## TRY IT
Where a line contains the word "should", copy that line from the records below.

== Segment start ==

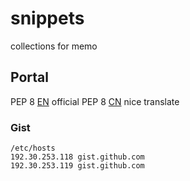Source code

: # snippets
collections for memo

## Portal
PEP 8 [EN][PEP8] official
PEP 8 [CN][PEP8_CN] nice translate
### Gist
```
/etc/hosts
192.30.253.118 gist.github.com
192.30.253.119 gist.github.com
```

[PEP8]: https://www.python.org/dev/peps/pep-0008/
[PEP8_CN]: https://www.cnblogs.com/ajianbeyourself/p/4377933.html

== Segment end ==
== Segment start ==

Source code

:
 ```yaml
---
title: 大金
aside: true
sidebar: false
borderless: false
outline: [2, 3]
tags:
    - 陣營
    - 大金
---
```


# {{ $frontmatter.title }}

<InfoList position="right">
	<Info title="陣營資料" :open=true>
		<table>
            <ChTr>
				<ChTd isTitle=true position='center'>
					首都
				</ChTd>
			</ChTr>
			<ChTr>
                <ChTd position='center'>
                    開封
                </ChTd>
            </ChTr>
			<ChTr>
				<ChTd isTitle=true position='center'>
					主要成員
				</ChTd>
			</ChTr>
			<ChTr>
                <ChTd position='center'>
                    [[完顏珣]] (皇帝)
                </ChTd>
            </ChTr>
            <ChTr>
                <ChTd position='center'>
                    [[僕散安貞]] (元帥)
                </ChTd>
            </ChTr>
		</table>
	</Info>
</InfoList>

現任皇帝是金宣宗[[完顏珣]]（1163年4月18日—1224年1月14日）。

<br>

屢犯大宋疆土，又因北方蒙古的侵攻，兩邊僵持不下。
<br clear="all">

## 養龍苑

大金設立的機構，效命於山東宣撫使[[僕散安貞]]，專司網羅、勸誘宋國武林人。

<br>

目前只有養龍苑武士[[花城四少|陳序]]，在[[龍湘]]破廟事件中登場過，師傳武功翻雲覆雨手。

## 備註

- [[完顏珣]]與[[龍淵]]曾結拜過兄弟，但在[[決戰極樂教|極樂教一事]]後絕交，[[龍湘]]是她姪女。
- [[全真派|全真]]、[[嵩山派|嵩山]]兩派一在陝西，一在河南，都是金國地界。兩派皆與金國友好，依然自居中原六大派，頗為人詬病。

== Segment end ==
== Segment start ==

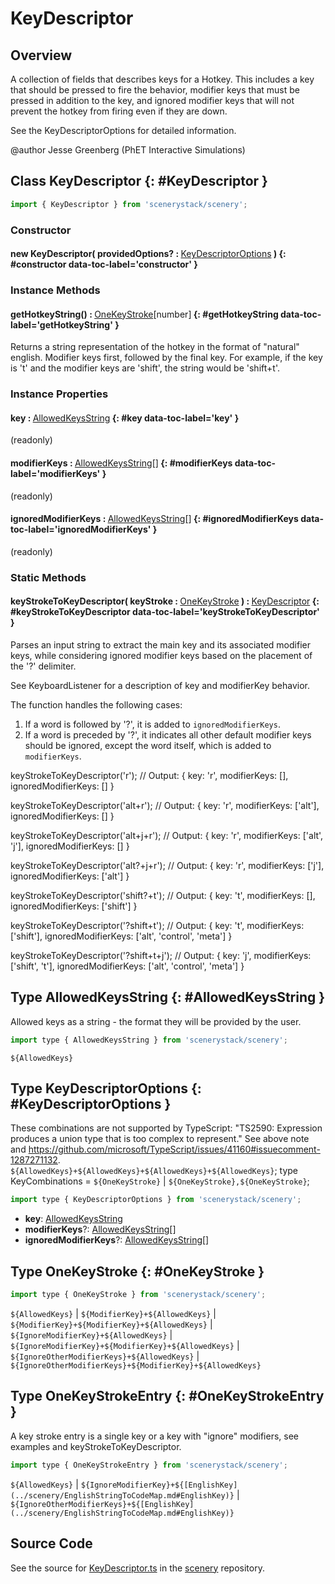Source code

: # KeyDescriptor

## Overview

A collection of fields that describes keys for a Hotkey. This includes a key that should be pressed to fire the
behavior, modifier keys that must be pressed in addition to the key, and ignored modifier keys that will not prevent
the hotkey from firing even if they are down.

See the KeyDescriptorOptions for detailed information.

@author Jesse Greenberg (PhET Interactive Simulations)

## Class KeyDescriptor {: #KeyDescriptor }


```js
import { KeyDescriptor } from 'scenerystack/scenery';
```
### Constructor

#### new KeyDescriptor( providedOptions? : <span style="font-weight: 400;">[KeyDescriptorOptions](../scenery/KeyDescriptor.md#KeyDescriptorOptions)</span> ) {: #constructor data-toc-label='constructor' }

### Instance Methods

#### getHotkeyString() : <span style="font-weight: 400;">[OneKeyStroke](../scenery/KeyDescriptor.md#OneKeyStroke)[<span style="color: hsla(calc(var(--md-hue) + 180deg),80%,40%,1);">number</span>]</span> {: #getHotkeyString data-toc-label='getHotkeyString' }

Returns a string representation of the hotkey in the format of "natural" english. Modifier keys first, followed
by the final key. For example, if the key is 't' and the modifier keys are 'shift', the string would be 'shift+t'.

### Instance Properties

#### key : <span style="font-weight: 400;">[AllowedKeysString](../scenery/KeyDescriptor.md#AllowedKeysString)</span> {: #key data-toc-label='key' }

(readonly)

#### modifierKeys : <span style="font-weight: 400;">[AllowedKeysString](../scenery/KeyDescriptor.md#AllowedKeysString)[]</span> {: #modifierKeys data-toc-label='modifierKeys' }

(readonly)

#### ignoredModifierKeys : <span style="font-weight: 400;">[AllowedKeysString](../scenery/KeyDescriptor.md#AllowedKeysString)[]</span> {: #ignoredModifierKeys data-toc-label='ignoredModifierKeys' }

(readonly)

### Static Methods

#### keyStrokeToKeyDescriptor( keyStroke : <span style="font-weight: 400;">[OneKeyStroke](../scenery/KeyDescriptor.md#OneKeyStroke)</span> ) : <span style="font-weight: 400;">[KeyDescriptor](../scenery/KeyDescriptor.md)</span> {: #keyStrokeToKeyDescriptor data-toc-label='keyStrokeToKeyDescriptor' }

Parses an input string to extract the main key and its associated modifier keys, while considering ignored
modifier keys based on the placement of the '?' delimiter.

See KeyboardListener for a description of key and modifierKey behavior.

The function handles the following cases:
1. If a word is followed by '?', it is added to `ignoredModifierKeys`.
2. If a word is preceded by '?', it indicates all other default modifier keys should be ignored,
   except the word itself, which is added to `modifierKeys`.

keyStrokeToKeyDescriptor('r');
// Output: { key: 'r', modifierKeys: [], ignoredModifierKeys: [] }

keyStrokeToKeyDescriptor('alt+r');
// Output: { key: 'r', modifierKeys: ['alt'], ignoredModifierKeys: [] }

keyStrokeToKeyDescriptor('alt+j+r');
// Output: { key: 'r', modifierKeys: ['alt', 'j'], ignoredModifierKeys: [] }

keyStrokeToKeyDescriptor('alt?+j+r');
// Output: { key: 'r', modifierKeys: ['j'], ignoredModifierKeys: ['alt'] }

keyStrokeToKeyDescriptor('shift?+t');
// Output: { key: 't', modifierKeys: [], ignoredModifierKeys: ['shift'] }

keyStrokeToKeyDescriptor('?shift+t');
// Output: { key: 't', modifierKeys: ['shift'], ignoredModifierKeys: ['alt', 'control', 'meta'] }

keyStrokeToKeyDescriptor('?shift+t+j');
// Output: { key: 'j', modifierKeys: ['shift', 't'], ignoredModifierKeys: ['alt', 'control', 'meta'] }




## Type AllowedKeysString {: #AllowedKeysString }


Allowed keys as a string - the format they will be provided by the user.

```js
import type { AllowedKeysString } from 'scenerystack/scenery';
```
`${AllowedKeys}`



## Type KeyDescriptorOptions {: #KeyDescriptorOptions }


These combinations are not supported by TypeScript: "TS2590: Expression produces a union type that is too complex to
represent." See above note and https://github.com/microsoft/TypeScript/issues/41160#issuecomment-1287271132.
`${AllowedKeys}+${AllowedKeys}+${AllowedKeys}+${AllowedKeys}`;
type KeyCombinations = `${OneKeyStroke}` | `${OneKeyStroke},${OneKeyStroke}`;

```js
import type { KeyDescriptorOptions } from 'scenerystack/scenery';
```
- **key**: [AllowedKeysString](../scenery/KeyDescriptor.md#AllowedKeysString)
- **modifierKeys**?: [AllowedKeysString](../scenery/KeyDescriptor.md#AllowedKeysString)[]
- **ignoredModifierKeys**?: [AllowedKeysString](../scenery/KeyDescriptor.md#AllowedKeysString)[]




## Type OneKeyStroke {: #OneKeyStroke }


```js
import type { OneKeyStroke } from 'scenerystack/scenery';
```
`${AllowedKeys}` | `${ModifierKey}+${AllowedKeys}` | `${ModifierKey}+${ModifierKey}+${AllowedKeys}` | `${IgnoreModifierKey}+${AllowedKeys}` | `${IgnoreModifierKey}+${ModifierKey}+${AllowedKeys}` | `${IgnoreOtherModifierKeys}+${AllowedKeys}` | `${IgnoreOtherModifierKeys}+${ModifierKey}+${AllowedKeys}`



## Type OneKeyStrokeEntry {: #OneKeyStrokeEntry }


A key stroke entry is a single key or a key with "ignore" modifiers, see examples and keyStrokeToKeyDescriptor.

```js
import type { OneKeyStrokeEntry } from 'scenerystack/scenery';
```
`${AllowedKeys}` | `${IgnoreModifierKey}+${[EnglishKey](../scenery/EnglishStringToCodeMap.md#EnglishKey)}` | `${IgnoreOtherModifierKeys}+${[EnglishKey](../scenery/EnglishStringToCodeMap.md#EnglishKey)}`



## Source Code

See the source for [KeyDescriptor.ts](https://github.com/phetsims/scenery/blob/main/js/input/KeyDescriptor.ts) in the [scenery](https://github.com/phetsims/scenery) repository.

== Segment end ==

## SOLUTION FOR THIS EXERCISE
A collection of fields that describes keys for a Hotkey. This includes a key that should be pressed to fire the
2. If a word is preceded by '?', it indicates all other default modifier keys should be ignored,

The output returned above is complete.